Start of Block
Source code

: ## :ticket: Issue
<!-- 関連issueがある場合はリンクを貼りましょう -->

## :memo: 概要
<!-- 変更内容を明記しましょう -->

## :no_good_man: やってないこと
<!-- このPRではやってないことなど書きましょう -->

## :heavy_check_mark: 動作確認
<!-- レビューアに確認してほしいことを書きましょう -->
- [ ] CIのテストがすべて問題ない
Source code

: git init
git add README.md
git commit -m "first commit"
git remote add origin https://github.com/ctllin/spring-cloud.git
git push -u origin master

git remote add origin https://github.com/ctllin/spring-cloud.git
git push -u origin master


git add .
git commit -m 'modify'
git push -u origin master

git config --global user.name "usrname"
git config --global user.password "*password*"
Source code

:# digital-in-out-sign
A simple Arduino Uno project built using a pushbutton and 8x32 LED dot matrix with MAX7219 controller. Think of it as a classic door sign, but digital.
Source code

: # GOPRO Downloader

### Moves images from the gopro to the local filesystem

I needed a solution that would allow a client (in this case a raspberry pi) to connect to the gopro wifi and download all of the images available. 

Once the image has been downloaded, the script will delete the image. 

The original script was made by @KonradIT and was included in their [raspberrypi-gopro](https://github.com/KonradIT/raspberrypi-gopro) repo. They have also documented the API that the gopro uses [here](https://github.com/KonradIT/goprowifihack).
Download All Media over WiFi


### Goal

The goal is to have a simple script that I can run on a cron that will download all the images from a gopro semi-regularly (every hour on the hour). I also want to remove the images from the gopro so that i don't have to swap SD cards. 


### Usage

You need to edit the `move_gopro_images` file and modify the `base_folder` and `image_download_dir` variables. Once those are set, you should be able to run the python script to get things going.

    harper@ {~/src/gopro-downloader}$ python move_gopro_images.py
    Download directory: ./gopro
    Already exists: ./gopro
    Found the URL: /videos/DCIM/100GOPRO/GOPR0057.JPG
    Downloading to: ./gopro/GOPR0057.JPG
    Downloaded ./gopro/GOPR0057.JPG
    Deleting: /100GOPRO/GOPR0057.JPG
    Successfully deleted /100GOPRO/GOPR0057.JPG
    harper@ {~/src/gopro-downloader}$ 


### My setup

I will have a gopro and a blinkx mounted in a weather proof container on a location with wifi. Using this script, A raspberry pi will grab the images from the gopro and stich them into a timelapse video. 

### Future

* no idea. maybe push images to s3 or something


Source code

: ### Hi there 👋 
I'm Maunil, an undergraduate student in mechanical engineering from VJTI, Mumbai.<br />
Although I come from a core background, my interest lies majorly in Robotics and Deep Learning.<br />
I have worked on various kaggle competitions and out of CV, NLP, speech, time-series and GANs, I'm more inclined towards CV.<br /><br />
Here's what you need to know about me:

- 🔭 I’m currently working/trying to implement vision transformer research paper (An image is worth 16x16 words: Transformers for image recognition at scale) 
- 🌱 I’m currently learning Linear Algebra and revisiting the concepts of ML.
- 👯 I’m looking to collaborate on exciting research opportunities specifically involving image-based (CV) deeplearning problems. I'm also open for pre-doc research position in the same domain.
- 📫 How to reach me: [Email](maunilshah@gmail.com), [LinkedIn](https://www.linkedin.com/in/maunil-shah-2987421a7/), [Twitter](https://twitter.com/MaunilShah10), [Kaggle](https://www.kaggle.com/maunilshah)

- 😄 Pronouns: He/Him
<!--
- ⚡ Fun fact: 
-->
End of Block
**Instructions to follow:** From the listing above, collect every line that mentions the word "harper".

**Response to this task:**
    harper@ {~/src/gopro-downloader}$ python move_gopro_images.py
    harper@ {~/src/gopro-downloader}$ 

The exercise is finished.